|Summary:||sort generating incorrect sort order|
|Product:||[Retired] Red Hat Linux||Reporter:||Need Real Name <a.f.3>|
|Component:||textutils||Assignee:||Bernhard Rosenkraenzer <bero>|
|Status:||CLOSED NOTABUG||QA Contact:|
|Fixed In Version:||Doc Type:||Bug Fix|
|Doc Text:||Story Points:||---|
|Last Closed:||2000-09-20 16:48:40 UTC||Type:||---|
|oVirt Team:||---||RHEL 7.3 requirements from Atomic Host:|
Description Need Real Name 2000-09-20 16:48:31 UTC
Using sort on my newsgroups generates the following order. (co.politics shouldn't be at the end): co.ads: 1-30011685 co.general: 1-30083370 co.jobs: 1-30314274 comp.home.automation: 1-30067541 comp.org.acm: 1-30000864 comp.os.linux.admin: 1-30008227 comp.os.linux.advocacy: 1-30284164 comp.os.linux.announce: 1-30008024 comp.os.linux.answers: 1-30002684 comp.os.linux.development: 1-30003740 comp.os.linux.hardware: 1-30149627 comp.os.linux.help: 1-30038282,30038297 comp.os.linux.misc: 1-30251481,30251490-30251491,30251496-30251497,30251551,30251557,30251562,30251577 comp.os.linux.networking: 1-30198051,30198159 comp.os.linux.questions: 1-30031078 comp.os.linux.redhat: 1-7299 comp.os.linux.setup: 1-30240083 comp.os.linux.x: 1-30095047 comp.os.linux.x.video: 1-30000128 comp.risks: 1-30000226 comp.sys.hp48: 1-30061373 comp.sys.ibm.pc.soundcard: 1-30002431 comp.sys.ibm.pc.soundcards: 1-30001688 comp.unix.admin: 1-30048211,30048254 comp.unix.advocacy: 1-30025765 comp.unix.dos-under-unix: 1-30000745 comp.unix.misc: 1-30016883 comp.unix.programmer: 1-30050456 comp.unix.questions: 1-30041951 comp.unix.shell: 1-30048270,30048328,30048335,30048418-30048420,30048422,30048432,30048450 comp.unix.unixware.announce: 1-30000022 comp.unix.user-friendly: 1-30001183 co.politics: 1-30022593,30022640,30022645,30022659
Comment 1 Bernhard Rosenkraenzer 2000-09-23 14:47:48 UTC
It's actually a feature (locale sorting). Use export LC_COLLATE="C" or whatever | LC_COLLATE="C" sort to get the old behavior.
Comment 2 Ed Avis 2000-10-16 09:56:16 UTC
Setting $LANG causes the behaviour to change. For example: % echo -e "a\nB" | LANG= sort B a % echo -e "a\nB" | LANG=en sort B a % echo -e "a\nB" | LANG=en_US sort a B Why should 'en' and 'en_US' be different? (The same problem applies to en_GB, en_AU; fr is okay but fr_FR is broken...) There are a huge number of shell scripts, Makefiles and other programs out there that expect sort to sort case-sensitively and in ASCII order. They probably don't expect that the sort order will change due to random environment variables. So I'd say that the default should be to keep the traditional sort order (at least when the input data is ASCII) unless the user specifically asks for something else.

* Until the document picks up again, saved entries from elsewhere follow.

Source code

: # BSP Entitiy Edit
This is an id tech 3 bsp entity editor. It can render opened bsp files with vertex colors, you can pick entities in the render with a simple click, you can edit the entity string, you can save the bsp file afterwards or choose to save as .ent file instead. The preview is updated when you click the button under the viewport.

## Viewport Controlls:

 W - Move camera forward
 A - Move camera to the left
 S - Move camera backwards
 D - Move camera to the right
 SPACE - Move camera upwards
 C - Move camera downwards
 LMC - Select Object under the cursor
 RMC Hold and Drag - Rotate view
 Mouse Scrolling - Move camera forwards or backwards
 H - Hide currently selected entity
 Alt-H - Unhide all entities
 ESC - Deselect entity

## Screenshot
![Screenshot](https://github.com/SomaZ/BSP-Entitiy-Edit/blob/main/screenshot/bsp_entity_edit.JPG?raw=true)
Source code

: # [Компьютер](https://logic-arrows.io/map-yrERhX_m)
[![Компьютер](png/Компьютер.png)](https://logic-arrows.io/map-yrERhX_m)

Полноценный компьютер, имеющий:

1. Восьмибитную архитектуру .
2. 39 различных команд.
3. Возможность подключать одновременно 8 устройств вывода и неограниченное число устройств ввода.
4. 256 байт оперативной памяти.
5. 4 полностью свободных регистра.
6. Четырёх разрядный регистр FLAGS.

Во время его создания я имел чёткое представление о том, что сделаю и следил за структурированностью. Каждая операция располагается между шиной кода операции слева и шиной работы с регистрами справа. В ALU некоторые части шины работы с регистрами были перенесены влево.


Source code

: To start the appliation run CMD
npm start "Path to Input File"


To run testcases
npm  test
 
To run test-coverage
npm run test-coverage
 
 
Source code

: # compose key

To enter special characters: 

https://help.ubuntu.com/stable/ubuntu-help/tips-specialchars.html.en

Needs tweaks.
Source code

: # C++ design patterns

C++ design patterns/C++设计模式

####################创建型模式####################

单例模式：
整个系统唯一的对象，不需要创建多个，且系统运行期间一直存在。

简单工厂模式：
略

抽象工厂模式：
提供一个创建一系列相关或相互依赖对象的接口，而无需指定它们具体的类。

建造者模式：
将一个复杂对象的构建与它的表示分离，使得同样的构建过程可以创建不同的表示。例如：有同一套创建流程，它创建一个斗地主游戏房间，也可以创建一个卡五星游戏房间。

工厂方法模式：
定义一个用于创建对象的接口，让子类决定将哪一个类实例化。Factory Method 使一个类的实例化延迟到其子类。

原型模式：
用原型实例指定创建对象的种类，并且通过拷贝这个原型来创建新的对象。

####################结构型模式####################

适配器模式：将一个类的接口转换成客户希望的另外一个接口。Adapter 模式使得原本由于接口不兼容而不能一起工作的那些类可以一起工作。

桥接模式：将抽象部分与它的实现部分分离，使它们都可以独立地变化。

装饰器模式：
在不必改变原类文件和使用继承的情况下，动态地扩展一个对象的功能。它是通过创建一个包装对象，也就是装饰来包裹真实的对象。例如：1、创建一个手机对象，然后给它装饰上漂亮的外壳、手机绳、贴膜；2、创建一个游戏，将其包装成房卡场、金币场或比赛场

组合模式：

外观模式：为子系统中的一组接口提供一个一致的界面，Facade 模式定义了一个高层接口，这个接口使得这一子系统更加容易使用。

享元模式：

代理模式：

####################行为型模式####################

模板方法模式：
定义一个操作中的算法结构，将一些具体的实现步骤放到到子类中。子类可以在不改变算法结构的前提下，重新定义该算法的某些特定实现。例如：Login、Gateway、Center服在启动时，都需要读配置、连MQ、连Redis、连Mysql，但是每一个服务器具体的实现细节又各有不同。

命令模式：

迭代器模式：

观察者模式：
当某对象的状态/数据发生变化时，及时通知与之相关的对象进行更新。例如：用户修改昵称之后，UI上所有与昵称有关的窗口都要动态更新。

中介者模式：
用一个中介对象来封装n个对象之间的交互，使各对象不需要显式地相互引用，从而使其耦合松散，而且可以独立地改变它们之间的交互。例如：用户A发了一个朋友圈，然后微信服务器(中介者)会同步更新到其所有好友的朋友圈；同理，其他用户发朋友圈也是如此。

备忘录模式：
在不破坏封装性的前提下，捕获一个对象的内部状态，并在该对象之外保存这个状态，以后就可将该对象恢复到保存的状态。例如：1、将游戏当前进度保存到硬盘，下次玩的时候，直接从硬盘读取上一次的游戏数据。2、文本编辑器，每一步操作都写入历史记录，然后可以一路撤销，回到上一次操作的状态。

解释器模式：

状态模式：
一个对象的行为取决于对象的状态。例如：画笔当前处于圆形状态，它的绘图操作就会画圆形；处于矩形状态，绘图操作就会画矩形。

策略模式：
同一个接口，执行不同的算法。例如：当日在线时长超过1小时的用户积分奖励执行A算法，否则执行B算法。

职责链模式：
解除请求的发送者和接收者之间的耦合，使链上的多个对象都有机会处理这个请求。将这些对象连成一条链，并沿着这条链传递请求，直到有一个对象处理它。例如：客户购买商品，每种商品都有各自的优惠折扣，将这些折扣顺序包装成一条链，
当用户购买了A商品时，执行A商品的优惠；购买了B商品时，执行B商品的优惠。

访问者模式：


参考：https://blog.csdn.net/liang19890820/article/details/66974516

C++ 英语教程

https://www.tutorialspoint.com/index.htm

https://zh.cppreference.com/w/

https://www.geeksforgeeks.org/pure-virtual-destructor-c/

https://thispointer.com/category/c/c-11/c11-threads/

Comment 3 Ed Avis 2000-10-17 11:14:28 UTC
The reason why 'en' is different to 'en_US' is that while the stuff in /usr/share/locale/ is part of glibc, locale/en/ is generated by the package 'kpilot'! I'm not sure why kpilot feels it needs a locale all to itself, but the package probably needs fixing. Similarly, some KDE packages have generated an en_UK/ directory when the correct name should be en_GB/. This is probably a bug in KDE. BTW, I strongly disagree with the resolution 'NOTABUG'. Breaking the behaviour of sort(1) is about as close to a major bug as you can get. Although I realize that POSIX mandates the brokenness. The sheer number of bug reports submitted about this should be an indication that sort is not doing the Right Thing. The manual page could be a lot clearer about what is going on - it mentions $LC_COLLATE but not $LANG. Other things in the manual page like '-f fold lower case to upper case' are also misleading if the sort order has already been modified by a locale.

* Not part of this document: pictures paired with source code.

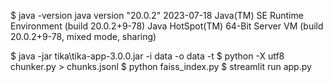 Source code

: $ java -version
java version "20.0.2" 2023-07-18
Java(TM) SE Runtime Environment (build 20.0.2+9-78)
Java HotSpot(TM) 64-Bit Server VM (build 20.0.2+9-78, mixed mode, sharing)


$ java -jar tika\tika-app-3.0.0.jar -i data -o data -t
$ python -X utf8 chunker.py > chunks.jsonl
$ python faiss_index.py
$ streamlit run app.py
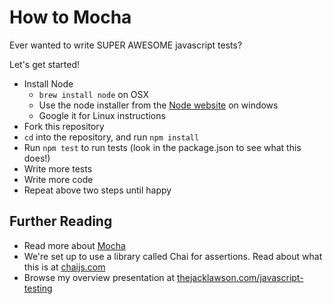 How to Mocha
============

Ever wanted to write SUPER AWESOME javascript tests?

Let's get started!

* Install Node
  * `brew install node` on OSX
  * Use the node installer from the [Node website]() on windows
  * Google it for Linux instructions
* Fork this repository
* `cd` into the repository, and run `npm install`
* Run `npm test` to run tests (look in the package.json to see what this does!)
* Write more tests
* Write more code
* Repeat above two steps until happy

Further Reading
---------------

* Read more about [Mocha](http://visionmedia.github.io/mocha/)
* We're set up to use a library called Chai for assertions. Read about
  what this is at [chaijs.com](http://chaijs.com/guide/styles/#expect)
* Browse my overview presentation at [thejacklawson.com/javascript-testing](http://thejacklawson.com/javascript-testing/)

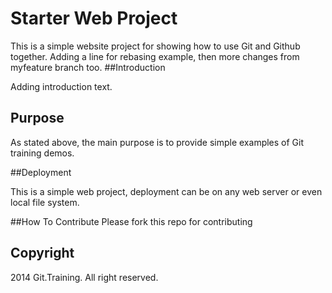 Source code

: # Starter Web Project

This is a simple website project for showing how to use Git and Github together. Adding a line for rebasing example, then more changes from myfeature branch too.
##Introduction

Adding introduction text.

## Purpose

As stated above, the main purpose is to provide simple examples of Git training demos.

##Deployment

This is a simple web project, deployment can be on any web server or even local file system.

##How To Contribute
Please fork this repo for contributing

## Copyright

2014 Git.Training. All right reserved.
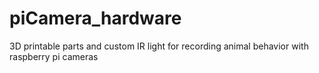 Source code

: # piCamera_hardware
3D printable parts and custom IR light for recording animal behavior with raspberry pi cameras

Comment 4 Need Real Name 2000-11-28 15:56:59 UTC
Let's add a worse effect caused by the same default: using a locale-aware shell (such as bash 2), what happens with rm [A-Z]* 1) "en_US" locale settings: Removes every file whose name starts with a letter, except if the letter is a lowcase z. 2) "C" locale settings: Removes every file whose name starts with a capital letter. Yes, this still works as documented, but choosing default environment that works this much differently from what has been considered "normal behaviour" should have a big warning sticker taped on a visible place.